*** Given records ***

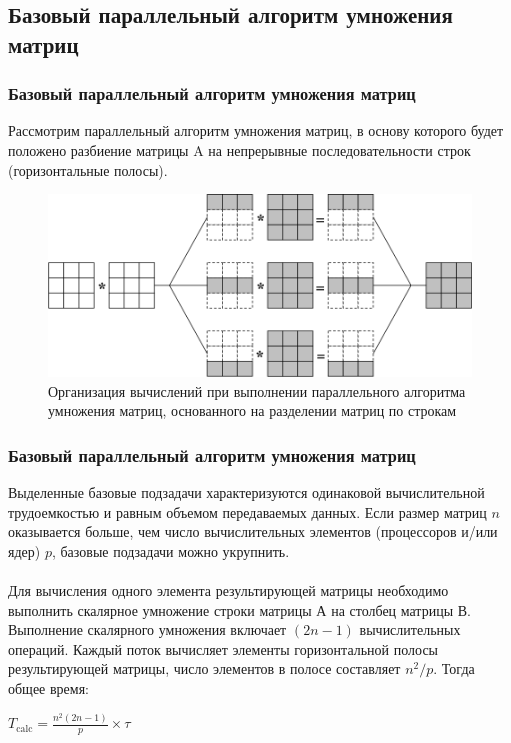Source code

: \documentclass{beamer}
\begin{document}
\subsection{Базовый параллельный алгоритм умножения матриц}

\begin{frame}
\frametitle{Базовый параллельный алгоритм умножения матриц}

Рассмотрим параллельный алгоритм умножения матриц, в основу которого будет положено разбиение
матрицы A на непрерывные последовательности строк (горизонтальные полосы).

\begin{figure}
\includegraphics[scale=0.32]{res/pic005}
\caption{Организация вычислений при выполнении параллельного алгоритма умножения матриц, основанного на разделении матриц по строкам}
\end{figure}

\end{frame}


\begin{frame}
\frametitle{Базовый параллельный алгоритм умножения матриц}

Выделенные базовые подзадачи характеризуются одинаковой вычислительной трудоемкостью и равным объемом передаваемых данных. Если размер матриц $n$ оказывается больше, чем число вычислительных элементов (процессоров и/или ядер) $p$, базовые подзадачи можно укрупнить.\\~\\

Для вычисления одного элемента результирующей матрицы необходимо выполнить скалярное
умножение строки матрицы А на столбец матрицы В. Выполнение скалярного умножения включает $(2n-1)$
вычислительных операций. Каждый поток вычисляет элементы горизонтальной полосы результирующей
матрицы, число элементов в полосе составляет $n^2 /p$. Тогда общее время:

\begin{center}
$T_{\text{calc}} = \frac{n^2(2n-1)}{p} \times \tau$
\end{center}

\end{frame}
\end{document}
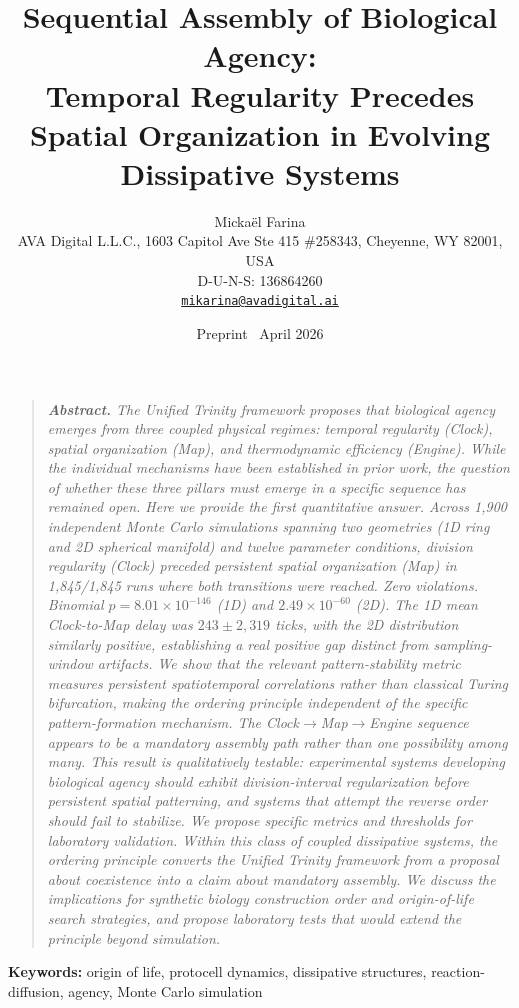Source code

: \documentclass[11pt,letterpaper]{article}
\title{\textbf{Sequential Assembly of Biological Agency:\\
Temporal Regularity Precedes Spatial Organization in Evolving Dissipative Systems}}
\author{%
  Micka\"el Farina\\
  \small AVA Digital L.L.C., 1603 Capitol Ave Ste 415 \#258343, Cheyenne, WY 82001, USA\\
  \small D-U-N-S: 136864260\\
  \small \href{mailto:mikarina@avadigital.ai}{\texttt{mikarina@avadigital.ai}}
}
\date{\small Preprint \textperiodcentered\ April 2026}
\begin{document}
\maketitle
\thispagestyle{fancy}

\begin{quote}
\small\itshape
\textbf{\upshape Abstract.} The Unified Trinity framework \citep{farina2025trinity} proposes that biological agency emerges from three coupled physical regimes: temporal regularity (Clock), spatial organization (Map), and thermodynamic efficiency (Engine). While the individual mechanisms have been established in prior work, the question of whether these three pillars must emerge in a specific sequence has remained open. Here we provide the first quantitative answer. Across 1{,}900 independent Monte Carlo simulations spanning two geometries (1D ring and 2D spherical manifold) and twelve parameter conditions, division regularity (Clock) preceded persistent spatial organization (Map) in 1{,}845/1{,}845 runs where both transitions were reached. Zero violations. Binomial $p = 8.01 \times 10^{-146}$ (1D) and $2.49 \times 10^{-60}$ (2D). The 1D mean Clock-to-Map delay was $243 \pm 2{,}319$ ticks, with the 2D distribution similarly positive, establishing a real positive gap distinct from sampling-window artifacts. We show that the relevant pattern-stability metric measures persistent spatiotemporal correlations rather than classical Turing bifurcation, making the ordering principle independent of the specific pattern-formation mechanism. The Clock$\to$Map$\to$Engine sequence appears to be a mandatory assembly path rather than one possibility among many. This result is qualitatively testable: experimental systems developing biological agency should exhibit division-interval regularization before persistent spatial patterning, and systems that attempt the reverse order should fail to stabilize. We propose specific metrics and thresholds for laboratory validation. Within this class of coupled dissipative systems, the ordering principle converts the Unified Trinity framework from a proposal about coexistence into a claim about mandatory assembly. We discuss the implications for synthetic biology construction order and origin-of-life search strategies, and propose laboratory tests that would extend the principle beyond simulation.
\end{quote}

\noindent\textbf{Keywords:} origin of life, protocell dynamics, dissipative structures, reaction-diffusion, agency, Monte Carlo simulation
\end{document}
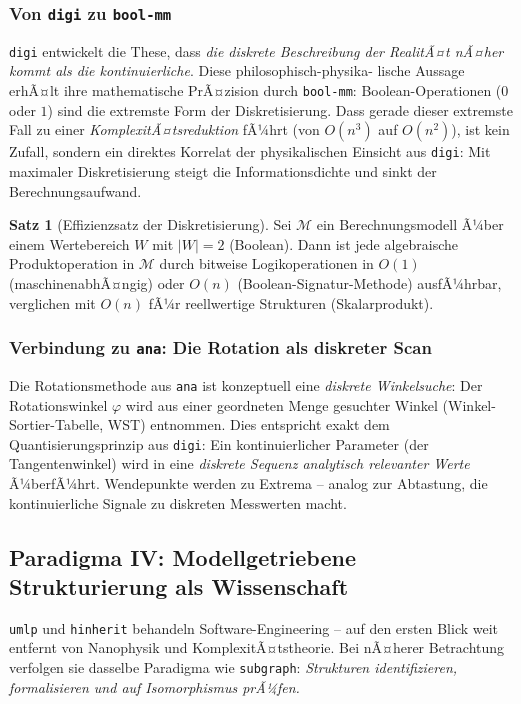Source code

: ﻿\documentclass[a4paper,12pt]{scrreprt}
\theoremstyle{definition}
\newtheorem{satz}{Satz}[section]
\begin{document}
\subsubsection{Von \texttt{digi} zu \texttt{bool-mm}}

\texttt{digi} entwickelt die These, dass \emph{die diskrete Beschreibung
der RealitÃ¤t nÃ¤her kommt als die kontinuierliche}. Diese philosophisch-physika-
lische Aussage erhÃ¤lt ihre mathematische PrÃ¤zision durch \texttt{bool-mm}:
Boolean-Operationen ($0$ oder $1$) sind die extremste Form der Diskretisierung.
Dass gerade dieser extremste Fall zu einer \emph{KomplexitÃ¤tsreduktion} fÃ¼hrt
(von $O(n^3)$ auf $O(n^2)$), ist kein Zufall, sondern ein direktes
Korrelat der physikalischen Einsicht aus \texttt{digi}: Mit maximaler Diskretisierung
steigt die Informationsdichte und sinkt der Berechnungsaufwand.

\begin{satz}[Effizienzsatz der Diskretisierung]
  Sei $\mathcal{M}$ ein Berechnungsmodell Ã¼ber einem Wertebereich $W$ mit
  $|W|=2$ (Boolean). Dann ist jede algebraische Produktoperation in $\mathcal{M}$
  durch bitweise Logikoperationen in $O(1)$ (maschinenabhÃ¤ngig) oder $O(n)$
  (Boolean-Signatur-Methode) ausfÃ¼hrbar, verglichen mit $O(n)$ fÃ¼r reellwertige
  Strukturen (Skalarprodukt).
\end{satz}

\subsubsection{Verbindung zu \texttt{ana}: Die Rotation als diskreter Scan}

Die Rotationsmethode aus \texttt{ana} ist konzeptuell eine \emph{diskrete
Winkelsuche}: Der Rotationswinkel $\varphi$ wird aus einer geordneten Menge
gesuchter Winkel (Winkel-Sortier-Tabelle, WST) entnommen. Dies entspricht
exakt dem Quantisierungsprinzip aus \texttt{digi}: Ein kontinuierlicher
Parameter (der Tangentenwinkel) wird in eine \emph{diskrete Sequenz
analytisch relevanter Werte} Ã¼berfÃ¼hrt. Wendepunkte werden zu Extrema --
analog zur Abtastung, die kontinuierliche Signale zu diskreten Messwerten macht.

\subsection{Paradigma IV: Modellgetriebene Strukturierung als Wissenschaft}
\label{ssec:paradigma4}

\texttt{umlp} und \texttt{hinherit} behandeln Software-Engineering -- auf
den ersten Blick weit entfernt von Nanophysik und KomplexitÃ¤tstheorie.
Bei nÃ¤herer Betrachtung verfolgen sie dasselbe Paradigma wie \texttt{subgraph}:
\emph{Strukturen identifizieren, formalisieren und auf Isomorphismus prÃ¼fen.}
\end{document}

*** End of Given records ***

What is needed>
State how many lines of the listing include the word "KomplexitÃ". Reply with the number alone.

Written solution>
2